MATERIAL SUPPLIED Start Marker
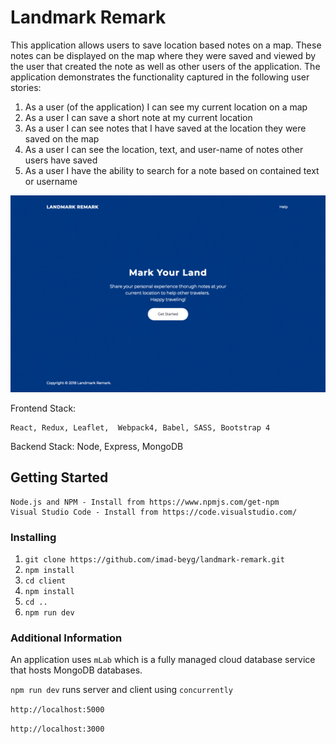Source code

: # Landmark Remark

This application allows users to save location based notes on a map. These notes can be
displayed on the map where they were saved and viewed by the user that created the
note as well as other users of the application. The application demonstrates the
functionality captured in the following user stories:

1.  As a user (of the application) I can see my current location on a map
2.  As a user I can save a short note at my current location
3.  As a user I can see notes that I have saved at the location they were saved on the map
4.  As a user I can see the location, text, and user-name of notes other users have saved
5.  As a user I have the ability to search for a note based on contained text or username

![Project Images](https://github.com/imad-beyg/landmark-remark/blob/master/project.gif)

Frontend Stack:

```
React, Redux, Leaflet,  Webpack4, Babel, SASS, Bootstrap 4
```

Backend Stack:
Node, Express, MongoDB

## Getting Started

```
Node.js and NPM - Install from https://www.npmjs.com/get-npm
Visual Studio Code - Install from https://code.visualstudio.com/
```

### Installing

1. `git clone https://github.com/imad-beyg/landmark-remark.git`
2. `npm install`
3. `cd client`
4. `npm install`
5. `cd ..`
6. `npm run dev`

### Additional Information

An application uses `mLab` which is a fully managed cloud database service that hosts MongoDB databases.

`npm run dev` runs server and client using `concurrently`

`http://localhost:5000`

`http://localhost:3000`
MATERIAL SUPPLIED End Marker
▶ **EXERCISE AIM**:
In the entries above, find the line with "### Installing", then retype it and every line after it exactly.

▶ **RESULT**:
### Installing

1. `git clone https://github.com/imad-beyg/landmark-remark.git`
2. `npm install`
3. `cd client`
4. `npm install`
5. `cd ..`
6. `npm run dev`

### Additional Information

An application uses `mLab` which is a fully managed cloud database service that hosts MongoDB databases.

`npm run dev` runs server and client using `concurrently`

`http://localhost:5000`

`http://localhost:3000`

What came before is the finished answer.